JuniorDr’s Ivor Vanhegan asked Sean about his experience of expedition medicine and advice for junior doctors interested in it as a career.

After training in the UK I decided to work abroad for a while to experience medicine in a more remote environment. It was an early stage in my career but even at this point it was apparent that the broader my knowledge base, the more likely I was to be employed. Expedition Medicine is approximately 60% general practice, 30% environment specific and the remainder trauma. I worked for a year with Raleigh International in Africa, on a ski field in New Zealand and climbed through Central Asia and the Himalayas.

Working as an expedition/wilderness medic I often find myself working alone and without the usual infrastructure we all rely upon on a daily basis. It can sometimes be terrifying and exciting but ultimately extremely satisfying. Furthermore, the skills you develop as an expedition medic are increasingly becoming recognised and valued in other fields of medicine.

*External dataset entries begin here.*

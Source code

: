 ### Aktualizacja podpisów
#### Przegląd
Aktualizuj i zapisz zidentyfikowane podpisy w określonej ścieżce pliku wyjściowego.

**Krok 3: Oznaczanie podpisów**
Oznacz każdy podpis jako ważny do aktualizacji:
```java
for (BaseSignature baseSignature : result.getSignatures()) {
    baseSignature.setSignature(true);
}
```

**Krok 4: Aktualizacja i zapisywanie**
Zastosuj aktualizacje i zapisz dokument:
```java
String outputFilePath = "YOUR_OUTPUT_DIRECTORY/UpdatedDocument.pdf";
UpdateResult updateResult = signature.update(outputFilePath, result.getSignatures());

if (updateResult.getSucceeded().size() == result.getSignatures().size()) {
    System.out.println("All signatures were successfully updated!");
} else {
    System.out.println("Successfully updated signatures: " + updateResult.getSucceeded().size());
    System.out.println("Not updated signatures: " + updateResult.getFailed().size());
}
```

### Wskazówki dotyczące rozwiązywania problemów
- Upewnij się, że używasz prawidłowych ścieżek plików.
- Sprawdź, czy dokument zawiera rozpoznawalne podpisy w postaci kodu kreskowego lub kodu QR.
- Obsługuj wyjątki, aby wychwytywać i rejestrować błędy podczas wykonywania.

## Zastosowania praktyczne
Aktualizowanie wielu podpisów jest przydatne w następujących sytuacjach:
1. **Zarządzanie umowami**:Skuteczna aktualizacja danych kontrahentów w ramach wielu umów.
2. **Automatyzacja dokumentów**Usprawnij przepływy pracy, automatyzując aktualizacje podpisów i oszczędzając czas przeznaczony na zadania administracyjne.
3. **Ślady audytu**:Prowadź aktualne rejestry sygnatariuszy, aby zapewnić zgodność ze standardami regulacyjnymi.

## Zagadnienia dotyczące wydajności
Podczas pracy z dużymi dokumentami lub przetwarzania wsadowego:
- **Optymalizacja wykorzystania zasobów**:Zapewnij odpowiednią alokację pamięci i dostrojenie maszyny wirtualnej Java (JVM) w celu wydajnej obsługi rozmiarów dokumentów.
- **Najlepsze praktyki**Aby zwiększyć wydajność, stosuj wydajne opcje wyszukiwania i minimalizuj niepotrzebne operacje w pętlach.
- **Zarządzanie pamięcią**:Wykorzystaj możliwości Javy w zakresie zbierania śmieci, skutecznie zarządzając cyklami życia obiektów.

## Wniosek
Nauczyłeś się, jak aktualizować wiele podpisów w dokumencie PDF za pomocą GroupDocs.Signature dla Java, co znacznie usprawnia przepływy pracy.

Over the last 2 years, I’ve worked in many varied locations and roles throughout the world. This has included: in Antarctica setting up and running one of the remotest clinics in the world, running training courses in Iraq for close protection officers and providing medical cover for production companies in a number of remote locations. I also provided the medical support for a fashion shoot in Southern Africa and have worked as a consultant for the foreign office.

In addition to these roles I have also trained a number of private individuals before they head off on exciting, often solo, expeditions. The future for medics wanting to work in this field is increasingly bright. The specialty is gaining recognition and with that comes remuneration. Soon we may arrive at the stage where medics can choose this as a career pathway rather than a stop gap to a more traditional specialty.

In recognition of this, a postgraduate qualification is now available in Wilderness Medicine. The Fellowship of the Academy of Wilderness Medicine (FAWM) is a postgraduate qualification which recognises experience and learning in the field of Expedition and Wilderness Medicine. It is overseen by the Faculty of Wilderness Medicine in the US.